■ **Exercise directions**
Give the data below again exactly as written, but without the pictures.

■ **Material provided**
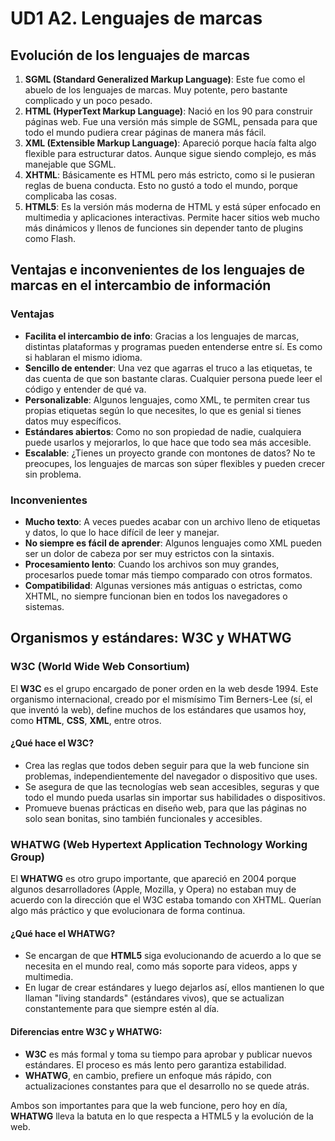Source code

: # UD1 A2. Lenguajes de marcas

## Evolución de los lenguajes de marcas

1. **SGML (Standard Generalized Markup Language)**: Este fue como el abuelo de los lenguajes de marcas. Muy potente, pero bastante complicado y un poco pesado.
2. **HTML (HyperText Markup Language)**: Nació en los 90 para construir páginas web. Fue una versión más simple de SGML, pensada para que todo el mundo pudiera crear páginas de manera más fácil.
3. **XML (Extensible Markup Language)**: Apareció porque hacía falta algo flexible para estructurar datos. Aunque sigue siendo complejo, es más manejable que SGML.
4. **XHTML**: Básicamente es HTML pero más estricto, como si le pusieran reglas de buena conducta. Esto no gustó a todo el mundo, porque complicaba las cosas.
5. **HTML5**: Es la versión más moderna de HTML y está súper enfocado en multimedia y aplicaciones interactivas. Permite hacer sitios web mucho más dinámicos y llenos de funciones sin depender tanto de plugins como Flash.

## Ventajas e inconvenientes de los lenguajes de marcas en el intercambio de información

### Ventajas
- **Facilita el intercambio de info**: Gracias a los lenguajes de marcas, distintas plataformas y programas pueden entenderse entre sí. Es como si hablaran el mismo idioma.
- **Sencillo de entender**: Una vez que agarras el truco a las etiquetas, te das cuenta de que son bastante claras. Cualquier persona puede leer el código y entender de qué va.
- **Personalizable**: Algunos lenguajes, como XML, te permiten crear tus propias etiquetas según lo que necesites, lo que es genial si tienes datos muy específicos.
- **Estándares abiertos**: Como no son propiedad de nadie, cualquiera puede usarlos y mejorarlos, lo que hace que todo sea más accesible.
- **Escalable**: ¿Tienes un proyecto grande con montones de datos? No te preocupes, los lenguajes de marcas son súper flexibles y pueden crecer sin problema.

### Inconvenientes
- **Mucho texto**: A veces puedes acabar con un archivo lleno de etiquetas y datos, lo que lo hace difícil de leer y manejar.
- **No siempre es fácil de aprender**: Algunos lenguajes como XML pueden ser un dolor de cabeza por ser muy estrictos con la sintaxis.
- **Procesamiento lento**: Cuando los archivos son muy grandes, procesarlos puede tomar más tiempo comparado con otros formatos.
- **Compatibilidad**: Algunas versiones más antiguas o estrictas, como XHTML, no siempre funcionan bien en todos los navegadores o sistemas.

## Organismos y estándares: W3C y WHATWG

### **W3C (World Wide Web Consortium)**
El **W3C** es el grupo encargado de poner orden en la web desde 1994. Este organismo internacional, creado por el mismísimo Tim Berners-Lee (sí, el que inventó la web), define muchos de los estándares que usamos hoy, como **HTML**, **CSS**, **XML**, entre otros.

#### ¿Qué hace el W3C?
- Crea las reglas que todos deben seguir para que la web funcione sin problemas, independientemente del navegador o dispositivo que uses.
- Se asegura de que las tecnologías web sean accesibles, seguras y que todo el mundo pueda usarlas sin importar sus habilidades o dispositivos.
- Promueve buenas prácticas en diseño web, para que las páginas no solo sean bonitas, sino también funcionales y accesibles.

### **WHATWG (Web Hypertext Application Technology Working Group)**
El **WHATWG** es otro grupo importante, que apareció en 2004 porque algunos desarrolladores (Apple, Mozilla, y Opera) no estaban muy de acuerdo con la dirección que el W3C estaba tomando con XHTML. Querían algo más práctico y que evolucionara de forma continua.

#### ¿Qué hace el WHATWG?
- Se encargan de que **HTML5** siga evolucionando de acuerdo a lo que se necesita en el mundo real, como más soporte para videos, apps y multimedia.
- En lugar de crear estándares y luego dejarlos así, ellos mantienen lo que llaman "living standards" (estándares vivos), que se actualizan constantemente para que siempre estén al día.

#### Diferencias entre W3C y WHATWG:
- **W3C** es más formal y toma su tiempo para aprobar y publicar nuevos estándares. El proceso es más lento pero garantiza estabilidad.
- **WHATWG**, en cambio, prefiere un enfoque más rápido, con actualizaciones constantes para que el desarrollo no se quede atrás.
  
Ambos son importantes para que la web funcione, pero hoy en día, **WHATWG** lleva la batuta en lo que respecta a HTML5 y la evolución de la web.
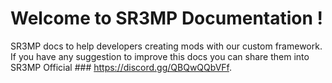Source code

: # Welcome to SR3MP Documentation !

SR3MP docs to help developers creating mods with our custom framework. If you have any suggestion to improve this docs you can share them into SR3MP Official ### https://discord.gg/QBQwQQbVFf.
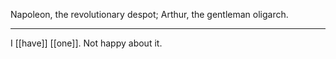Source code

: Napoleon, the revolutionary despot; Arthur, the gentleman oligarch.
* * *
I [[have]] [[one]]. Not happy about it.
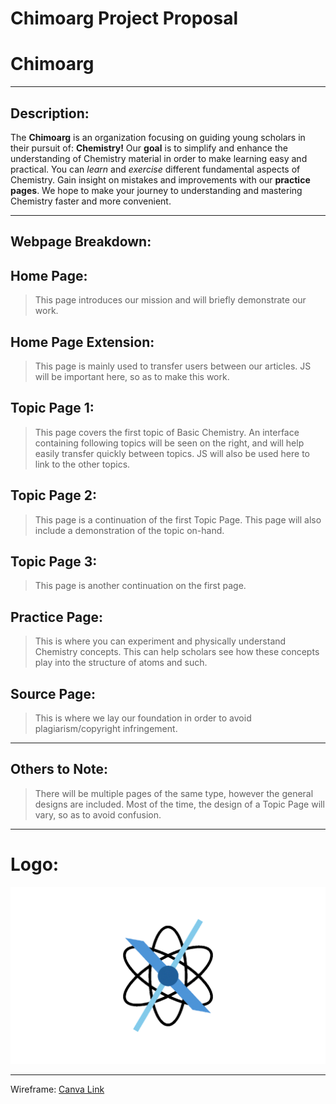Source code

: # Chimoarg Project Proposal

# __Chimoarg__
******
## Description:
The __Chimoarg__ is an organization focusing on guiding young scholars in their pursuit of: __Chemistry!__ Our __goal__ is to simplify and enhance the understanding of Chemistry material in order to make learning easy and practical. You can _learn_ and _exercise_ different fundamental aspects of Chemistry. Gain insight on mistakes and improvements with our __practice pages__. We hope to make your journey to understanding and mastering Chemistry faster and more convenient.
******
## Webpage Breakdown:

## Home Page:
> This page introduces our mission and will briefly demonstrate our work. 

## Home Page Extension:
> This page is mainly used to transfer users between our articles. JS will be important here, so as to make this work.

## Topic Page 1:
> This page covers the first topic of Basic Chemistry. An interface containing following topics will be seen on the right, and will help easily transfer quickly between topics. JS will also be used here to link to the other topics.

## Topic Page 2:
> This page is a continuation of the first Topic Page. This page will also include a demonstration of the topic on-hand.

## Topic Page 3:
> This page is another continuation on the first page.

## Practice Page:
> This is where you can experiment and physically understand Chemistry concepts. This can help scholars see how these concepts play into the structure of atoms and such.

## Source Page:
> This is where we lay our foundation in order to avoid plagiarism/copyright infringement.

******
## Others to Note:
> There will be multiple pages of the same type, however the general designs are included. Most of the time, the design of a Topic Page will vary, so as to avoid confusion.
******
# Logo:
![Chimoarg Logo](https://github.com/Sebastian-Hugo-Gutierrez/WDProjSodiumGutierrezNavarro/blob/main/gifs/chimoarg.gif)

******
Wireframe:
[Canva Link](https://www.canva.com/design/DAG3KZoMgI0/JjcPcnkZ7nAGfZaV4Uegng/edit)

■ **Task result**
Source code

: # UD1 A2. Lenguajes de marcas

## Evolución de los lenguajes de marcas

1. **SGML (Standard Generalized Markup Language)**: Este fue como el abuelo de los lenguajes de marcas. Muy potente, pero bastante complicado y un poco pesado.
2. **HTML (HyperText Markup Language)**: Nació en los 90 para construir páginas web. Fue una versión más simple de SGML, pensada para que todo el mundo pudiera crear páginas de manera más fácil.
3. **XML (Extensible Markup Language)**: Apareció porque hacía falta algo flexible para estructurar datos. Aunque sigue siendo complejo, es más manejable que SGML.
4. **XHTML**: Básicamente es HTML pero más estricto, como si le pusieran reglas de buena conducta. Esto no gustó a todo el mundo, porque complicaba las cosas.
5. **HTML5**: Es la versión más moderna de HTML y está súper enfocado en multimedia y aplicaciones interactivas. Permite hacer sitios web mucho más dinámicos y llenos de funciones sin depender tanto de plugins como Flash.

## Ventajas e inconvenientes de los lenguajes de marcas en el intercambio de información

### Ventajas
- **Facilita el intercambio de info**: Gracias a los lenguajes de marcas, distintas plataformas y programas pueden entenderse entre sí. Es como si hablaran el mismo idioma.
- **Sencillo de entender**: Una vez que agarras el truco a las etiquetas, te das cuenta de que son bastante claras. Cualquier persona puede leer el código y entender de qué va.
- **Personalizable**: Algunos lenguajes, como XML, te permiten crear tus propias etiquetas según lo que necesites, lo que es genial si tienes datos muy específicos.
- **Estándares abiertos**: Como no son propiedad de nadie, cualquiera puede usarlos y mejorarlos, lo que hace que todo sea más accesible.
- **Escalable**: ¿Tienes un proyecto grande con montones de datos? No te preocupes, los lenguajes de marcas son súper flexibles y pueden crecer sin problema.

### Inconvenientes
- **Mucho texto**: A veces puedes acabar con un archivo lleno de etiquetas y datos, lo que lo hace difícil de leer y manejar.
- **No siempre es fácil de aprender**: Algunos lenguajes como XML pueden ser un dolor de cabeza por ser muy estrictos con la sintaxis.
- **Procesamiento lento**: Cuando los archivos son muy grandes, procesarlos puede tomar más tiempo comparado con otros formatos.
- **Compatibilidad**: Algunas versiones más antiguas o estrictas, como XHTML, no siempre funcionan bien en todos los navegadores o sistemas.

## Organismos y estándares: W3C y WHATWG

### **W3C (World Wide Web Consortium)**
El **W3C** es el grupo encargado de poner orden en la web desde 1994. Este organismo internacional, creado por el mismísimo Tim Berners-Lee (sí, el que inventó la web), define muchos de los estándares que usamos hoy, como **HTML**, **CSS**, **XML**, entre otros.

#### ¿Qué hace el W3C?
- Crea las reglas que todos deben seguir para que la web funcione sin problemas, independientemente del navegador o dispositivo que uses.
- Se asegura de que las tecnologías web sean accesibles, seguras y que todo el mundo pueda usarlas sin importar sus habilidades o dispositivos.
- Promueve buenas prácticas en diseño web, para que las páginas no solo sean bonitas, sino también funcionales y accesibles.

### **WHATWG (Web Hypertext Application Technology Working Group)**
El **WHATWG** es otro grupo importante, que apareció en 2004 porque algunos desarrolladores (Apple, Mozilla, y Opera) no estaban muy de acuerdo con la dirección que el W3C estaba tomando con XHTML. Querían algo más práctico y que evolucionara de forma continua.

#### ¿Qué hace el WHATWG?
- Se encargan de que **HTML5** siga evolucionando de acuerdo a lo que se necesita en el mundo real, como más soporte para videos, apps y multimedia.
- En lugar de crear estándares y luego dejarlos así, ellos mantienen lo que llaman "living standards" (estándares vivos), que se actualizan constantemente para que siempre estén al día.

#### Diferencias entre W3C y WHATWG:
- **W3C** es más formal y toma su tiempo para aprobar y publicar nuevos estándares. El proceso es más lento pero garantiza estabilidad.
- **WHATWG**, en cambio, prefiere un enfoque más rápido, con actualizaciones constantes para que el desarrollo no se quede atrás.
  
Ambos son importantes para que la web funcione, pero hoy en día, **WHATWG** lleva la batuta en lo que respecta a HTML5 y la evolución de la web.
Source code

: # Welcome to SR3MP Documentation !

SR3MP docs to help developers creating mods with our custom framework. If you have any suggestion to improve this docs you can share them into SR3MP Official ### https://discord.gg/QBQwQQbVFf.
Source code

: Napoleon, the revolutionary despot; Arthur, the gentleman oligarch.
* * *
I [[have]] [[one]]. Not happy about it.
Source code

: # Chimoarg Project Proposal

# __Chimoarg__
******
## Description:
The __Chimoarg__ is an organization focusing on guiding young scholars in their pursuit of: __Chemistry!__ Our __goal__ is to simplify and enhance the understanding of Chemistry material in order to make learning easy and practical. You can _learn_ and _exercise_ different fundamental aspects of Chemistry. Gain insight on mistakes and improvements with our __practice pages__. We hope to make your journey to understanding and mastering Chemistry faster and more convenient.
******
## Webpage Breakdown:

## Home Page:
> This page introduces our mission and will briefly demonstrate our work. 

## Home Page Extension:
> This page is mainly used to transfer users between our articles. JS will be important here, so as to make this work.

## Topic Page 1:
> This page covers the first topic of Basic Chemistry. An interface containing following topics will be seen on the right, and will help easily transfer quickly between topics. JS will also be used here to link to the other topics.

## Topic Page 2:
> This page is a continuation of the first Topic Page. This page will also include a demonstration of the topic on-hand.

## Topic Page 3:
> This page is another continuation on the first page.

## Practice Page:
> This is where you can experiment and physically understand Chemistry concepts. This can help scholars see how these concepts play into the structure of atoms and such.

## Source Page:
> This is where we lay our foundation in order to avoid plagiarism/copyright infringement.

******
## Others to Note:
> There will be multiple pages of the same type, however the general designs are included. Most of the time, the design of a Topic Page will vary, so as to avoid confusion.
******
# Logo:
![Chimoarg Logo](https://github.com/Sebastian-Hugo-Gutierrez/WDProjSodiumGutierrezNavarro/blob/main/gifs/chimoarg.gif)

******
Wireframe:
[Canva Link](https://www.canva.com/design/DAG3KZoMgI0/JjcPcnkZ7nAGfZaV4Uegng/edit)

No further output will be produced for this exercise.